Scan the records for the string "chore" and state how many lines contain it, using the number alone.
:: PROVIDED RECORDS ::
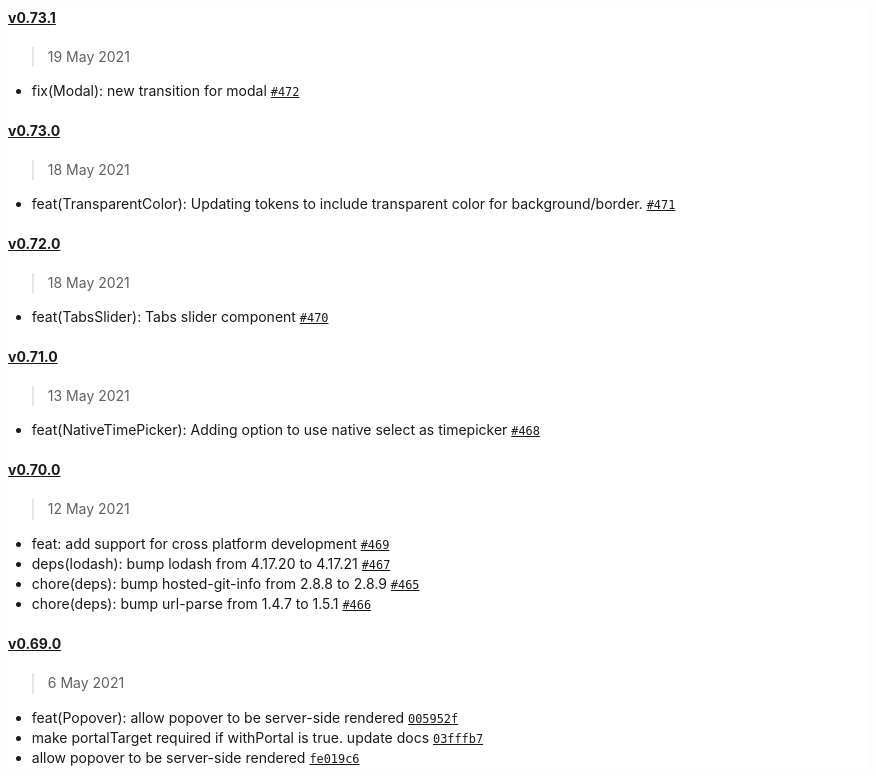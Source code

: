 #### [v0.73.1](https://github.com/palmetto/palmetto-components/compare/v0.73.0...v0.73.1)

> 19 May 2021

- fix(Modal): new transition for modal [`#472`](https://github.com/palmetto/palmetto-components/pull/472)

#### [v0.73.0](https://github.com/palmetto/palmetto-components/compare/v0.72.0...v0.73.0)

> 18 May 2021

- feat(TransparentColor): Updating tokens to include transparent color for background/border. [`#471`](https://github.com/palmetto/palmetto-components/pull/471)

#### [v0.72.0](https://github.com/palmetto/palmetto-components/compare/v0.71.0...v0.72.0)

> 18 May 2021

- feat(TabsSlider): Tabs slider component [`#470`](https://github.com/palmetto/palmetto-components/pull/470)

#### [v0.71.0](https://github.com/palmetto/palmetto-components/compare/v0.70.0...v0.71.0)

> 13 May 2021

- feat(NativeTimePicker):  Adding option to use native select as timepicker [`#468`](https://github.com/palmetto/palmetto-components/pull/468)

#### [v0.70.0](https://github.com/palmetto/palmetto-components/compare/v0.69.0...v0.70.0)

> 12 May 2021

- feat: add support for cross platform development [`#469`](https://github.com/palmetto/palmetto-components/pull/469)
- deps(lodash): bump lodash from 4.17.20 to 4.17.21 [`#467`](https://github.com/palmetto/palmetto-components/pull/467)
- chore(deps): bump hosted-git-info from 2.8.8 to 2.8.9 [`#465`](https://github.com/palmetto/palmetto-components/pull/465)
- chore(deps): bump url-parse from 1.4.7 to 1.5.1 [`#466`](https://github.com/palmetto/palmetto-components/pull/466)

#### [v0.69.0](https://github.com/palmetto/palmetto-components/compare/v0.68.9...v0.69.0)

> 6 May 2021

- feat(Popover): allow popover to be server-side rendered [`005952f`](https://github.com/palmetto/palmetto-components/commit/005952f2c64ae50cbc04031198f871f91e5b5e24)
- make portalTarget required if withPortal is true. update docs [`03fffb7`](https://github.com/palmetto/palmetto-components/commit/03fffb72c0e3c2b9b6e10670cf1d5dabed3a33ec)
- allow popover to be server-side rendered [`fe019c6`](https://github.com/palmetto/palmetto-components/commit/fe019c64cbe39fefe0f794266b66fcf3996f4afe)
:::
**ANSWER BOX**
2